(Records from a collection)
________
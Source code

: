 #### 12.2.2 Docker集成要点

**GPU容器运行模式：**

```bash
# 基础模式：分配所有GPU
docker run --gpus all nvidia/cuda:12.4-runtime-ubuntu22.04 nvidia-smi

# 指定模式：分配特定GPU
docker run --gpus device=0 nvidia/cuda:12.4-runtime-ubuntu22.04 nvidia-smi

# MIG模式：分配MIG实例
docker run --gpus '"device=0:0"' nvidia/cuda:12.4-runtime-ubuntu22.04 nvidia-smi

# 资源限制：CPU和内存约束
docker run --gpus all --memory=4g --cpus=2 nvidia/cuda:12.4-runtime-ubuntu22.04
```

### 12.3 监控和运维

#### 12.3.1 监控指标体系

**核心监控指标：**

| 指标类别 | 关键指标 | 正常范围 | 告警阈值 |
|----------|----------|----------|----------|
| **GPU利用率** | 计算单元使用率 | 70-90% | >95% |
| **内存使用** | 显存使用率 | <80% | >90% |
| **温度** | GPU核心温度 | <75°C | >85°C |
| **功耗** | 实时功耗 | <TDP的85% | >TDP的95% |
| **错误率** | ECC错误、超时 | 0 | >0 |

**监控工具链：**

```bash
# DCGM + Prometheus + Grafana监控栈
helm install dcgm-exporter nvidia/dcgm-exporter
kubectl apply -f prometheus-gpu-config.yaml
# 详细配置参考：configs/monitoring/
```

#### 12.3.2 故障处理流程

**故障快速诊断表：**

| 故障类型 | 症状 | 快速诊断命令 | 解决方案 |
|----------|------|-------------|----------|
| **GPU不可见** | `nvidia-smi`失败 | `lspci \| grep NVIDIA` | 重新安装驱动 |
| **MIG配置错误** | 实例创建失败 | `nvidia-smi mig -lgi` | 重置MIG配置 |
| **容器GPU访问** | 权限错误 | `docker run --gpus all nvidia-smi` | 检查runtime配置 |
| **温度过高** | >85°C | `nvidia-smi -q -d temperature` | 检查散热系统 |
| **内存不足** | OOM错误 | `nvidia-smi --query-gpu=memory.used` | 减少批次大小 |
________
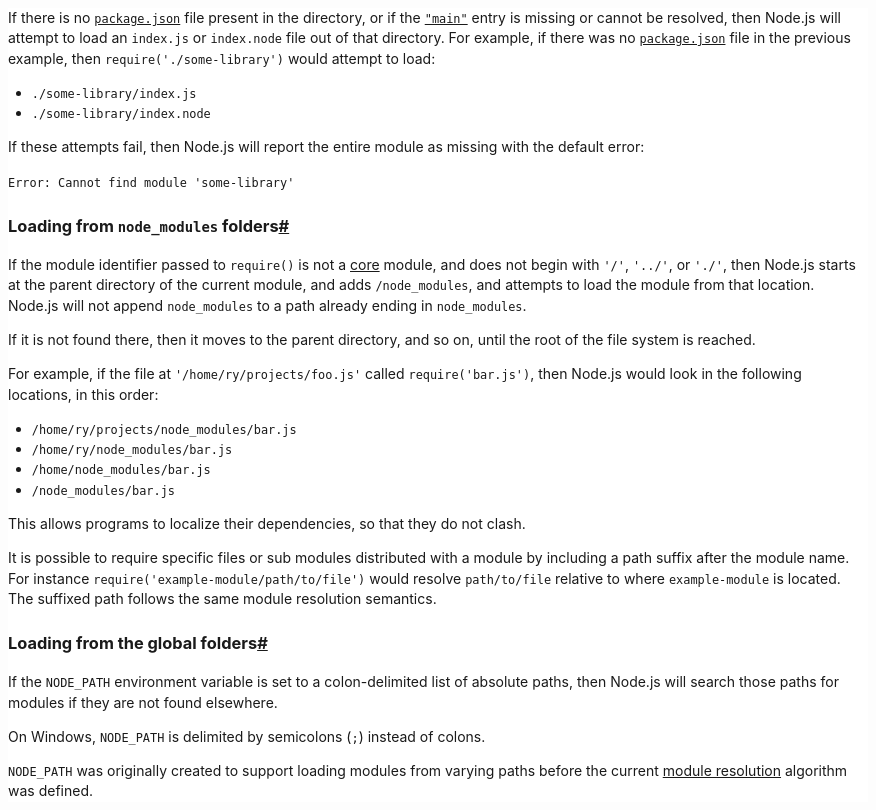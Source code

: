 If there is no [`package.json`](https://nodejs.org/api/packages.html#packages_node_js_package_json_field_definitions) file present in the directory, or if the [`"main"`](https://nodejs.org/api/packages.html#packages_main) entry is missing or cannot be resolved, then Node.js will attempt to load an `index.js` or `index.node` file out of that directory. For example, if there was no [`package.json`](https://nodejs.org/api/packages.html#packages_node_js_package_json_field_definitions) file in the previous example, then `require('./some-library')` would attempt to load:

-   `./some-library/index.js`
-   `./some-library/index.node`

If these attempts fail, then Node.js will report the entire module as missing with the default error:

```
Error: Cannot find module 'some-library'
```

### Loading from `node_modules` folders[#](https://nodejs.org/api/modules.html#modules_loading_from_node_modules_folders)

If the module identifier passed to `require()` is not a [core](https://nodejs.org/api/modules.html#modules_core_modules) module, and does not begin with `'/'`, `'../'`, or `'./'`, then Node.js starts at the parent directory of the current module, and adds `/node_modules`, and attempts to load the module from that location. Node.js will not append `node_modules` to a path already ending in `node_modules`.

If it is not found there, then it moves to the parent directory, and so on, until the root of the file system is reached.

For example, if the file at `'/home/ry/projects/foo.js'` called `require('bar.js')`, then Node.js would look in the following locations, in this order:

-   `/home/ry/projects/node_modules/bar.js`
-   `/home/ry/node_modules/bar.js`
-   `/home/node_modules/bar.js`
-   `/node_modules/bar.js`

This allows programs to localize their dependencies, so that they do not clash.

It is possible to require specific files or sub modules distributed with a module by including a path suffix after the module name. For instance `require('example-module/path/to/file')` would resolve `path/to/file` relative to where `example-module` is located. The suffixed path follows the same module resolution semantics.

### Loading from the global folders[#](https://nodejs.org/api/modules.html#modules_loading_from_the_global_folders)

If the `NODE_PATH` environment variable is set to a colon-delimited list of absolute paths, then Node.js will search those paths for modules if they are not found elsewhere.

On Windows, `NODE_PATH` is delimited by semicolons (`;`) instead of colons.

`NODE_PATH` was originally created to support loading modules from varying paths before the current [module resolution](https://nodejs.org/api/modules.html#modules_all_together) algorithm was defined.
________
● WHAT IS BEING ASKED
Look back at the data above. Transcribe exactly the lines starting at the line that contains "It is possible" and ending at the line that contains "not found elsewhere.".

● COMPLETED TASK
It is possible to require specific files or sub modules distributed with a module by including a path suffix after the module name. For instance `require('example-module/path/to/file')` would resolve `path/to/file` relative to where `example-module` is located. The suffixed path follows the same module resolution semantics.

### Loading from the global folders[#](https://nodejs.org/api/modules.html#modules_loading_from_the_global_folders)

If the `NODE_PATH` environment variable is set to a colon-delimited list of absolute paths, then Node.js will search those paths for modules if they are not found elsewhere.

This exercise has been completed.